=== Begin Enclosure ===

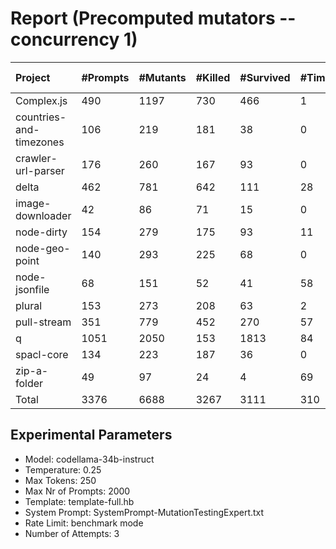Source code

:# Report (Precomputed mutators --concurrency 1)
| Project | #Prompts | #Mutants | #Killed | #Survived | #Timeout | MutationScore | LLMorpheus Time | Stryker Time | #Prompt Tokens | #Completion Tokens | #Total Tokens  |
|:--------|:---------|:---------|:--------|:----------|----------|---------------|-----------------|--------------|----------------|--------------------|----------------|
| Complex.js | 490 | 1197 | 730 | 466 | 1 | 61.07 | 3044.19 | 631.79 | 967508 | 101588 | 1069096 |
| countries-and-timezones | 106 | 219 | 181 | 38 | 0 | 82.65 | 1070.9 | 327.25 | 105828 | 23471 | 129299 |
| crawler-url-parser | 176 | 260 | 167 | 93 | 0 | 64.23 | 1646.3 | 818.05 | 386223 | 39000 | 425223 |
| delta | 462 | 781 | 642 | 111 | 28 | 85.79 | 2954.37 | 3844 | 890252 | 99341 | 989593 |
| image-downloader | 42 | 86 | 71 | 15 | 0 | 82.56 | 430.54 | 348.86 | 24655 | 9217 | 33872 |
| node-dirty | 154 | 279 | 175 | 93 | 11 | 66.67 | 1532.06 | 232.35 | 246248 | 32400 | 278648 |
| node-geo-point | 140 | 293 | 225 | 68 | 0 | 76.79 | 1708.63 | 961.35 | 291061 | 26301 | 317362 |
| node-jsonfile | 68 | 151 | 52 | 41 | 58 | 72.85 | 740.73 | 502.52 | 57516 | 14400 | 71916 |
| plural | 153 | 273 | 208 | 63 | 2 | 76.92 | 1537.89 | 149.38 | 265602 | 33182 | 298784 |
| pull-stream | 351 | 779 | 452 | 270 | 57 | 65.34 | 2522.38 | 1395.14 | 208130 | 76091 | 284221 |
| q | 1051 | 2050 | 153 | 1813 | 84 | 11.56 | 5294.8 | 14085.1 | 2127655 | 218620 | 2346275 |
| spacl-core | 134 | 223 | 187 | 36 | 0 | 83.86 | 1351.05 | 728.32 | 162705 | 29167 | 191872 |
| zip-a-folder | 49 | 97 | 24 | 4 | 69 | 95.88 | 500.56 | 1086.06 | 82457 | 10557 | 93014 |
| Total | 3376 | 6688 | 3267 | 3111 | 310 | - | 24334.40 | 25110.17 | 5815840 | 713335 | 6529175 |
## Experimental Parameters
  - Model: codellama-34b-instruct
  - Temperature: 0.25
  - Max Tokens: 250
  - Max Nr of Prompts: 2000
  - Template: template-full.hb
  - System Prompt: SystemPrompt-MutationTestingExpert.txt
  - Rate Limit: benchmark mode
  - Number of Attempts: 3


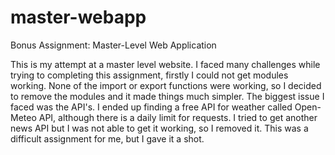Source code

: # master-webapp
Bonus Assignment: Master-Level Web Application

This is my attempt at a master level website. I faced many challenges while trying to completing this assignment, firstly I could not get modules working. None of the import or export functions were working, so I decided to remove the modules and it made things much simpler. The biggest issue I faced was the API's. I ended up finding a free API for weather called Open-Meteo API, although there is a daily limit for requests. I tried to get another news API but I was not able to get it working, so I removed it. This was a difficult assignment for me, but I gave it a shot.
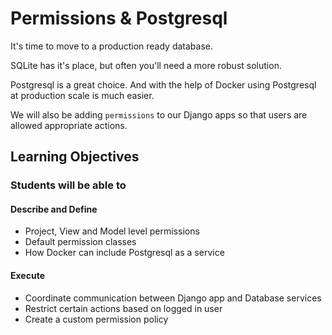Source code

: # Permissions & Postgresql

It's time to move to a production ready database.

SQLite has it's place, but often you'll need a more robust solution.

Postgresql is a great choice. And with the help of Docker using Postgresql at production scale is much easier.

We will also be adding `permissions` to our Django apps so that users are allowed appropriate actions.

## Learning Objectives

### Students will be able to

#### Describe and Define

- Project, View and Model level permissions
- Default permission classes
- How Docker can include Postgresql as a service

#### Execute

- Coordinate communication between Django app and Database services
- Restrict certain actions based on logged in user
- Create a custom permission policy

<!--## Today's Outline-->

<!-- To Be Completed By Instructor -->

=== End Enclosure ===
=== Begin Enclosure ===

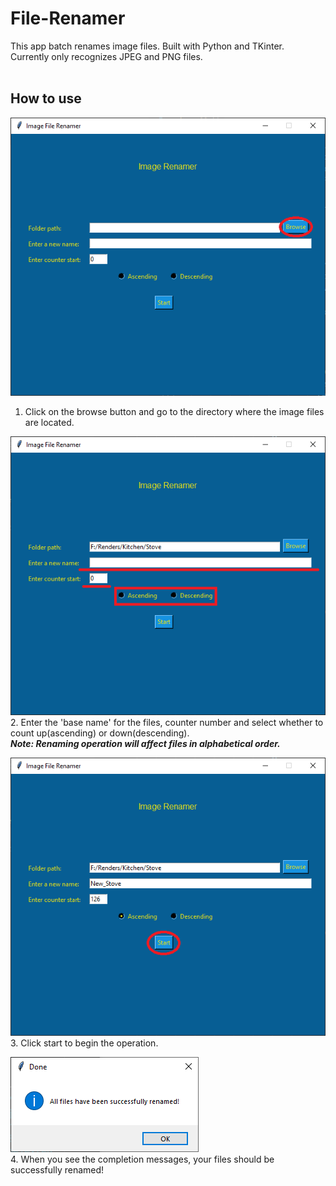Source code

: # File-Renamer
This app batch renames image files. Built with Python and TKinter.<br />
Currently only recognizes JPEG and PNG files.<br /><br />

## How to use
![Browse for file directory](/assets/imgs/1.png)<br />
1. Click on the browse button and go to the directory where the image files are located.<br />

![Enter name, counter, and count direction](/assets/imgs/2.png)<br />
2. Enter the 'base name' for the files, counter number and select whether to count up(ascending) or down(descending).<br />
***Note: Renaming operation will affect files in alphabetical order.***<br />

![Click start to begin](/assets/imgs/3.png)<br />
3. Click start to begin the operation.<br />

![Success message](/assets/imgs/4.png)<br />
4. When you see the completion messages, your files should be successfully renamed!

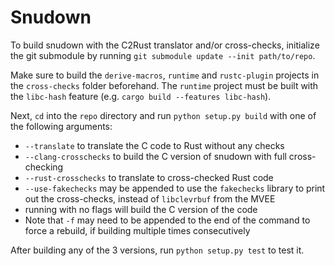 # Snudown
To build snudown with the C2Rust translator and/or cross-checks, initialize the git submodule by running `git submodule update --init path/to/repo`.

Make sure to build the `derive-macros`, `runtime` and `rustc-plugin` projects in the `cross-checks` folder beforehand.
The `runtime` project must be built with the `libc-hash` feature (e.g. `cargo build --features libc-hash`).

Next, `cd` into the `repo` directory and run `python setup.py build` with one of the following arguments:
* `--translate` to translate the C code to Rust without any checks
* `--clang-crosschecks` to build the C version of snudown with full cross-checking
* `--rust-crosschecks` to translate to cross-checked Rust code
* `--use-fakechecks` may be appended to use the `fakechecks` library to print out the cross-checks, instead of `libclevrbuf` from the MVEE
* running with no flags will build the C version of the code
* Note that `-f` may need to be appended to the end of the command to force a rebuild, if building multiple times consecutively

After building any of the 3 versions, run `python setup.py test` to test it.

=== End Enclosure ===

Above are the entries; count how many of their lines contain the word "imgs" and give only that number.

4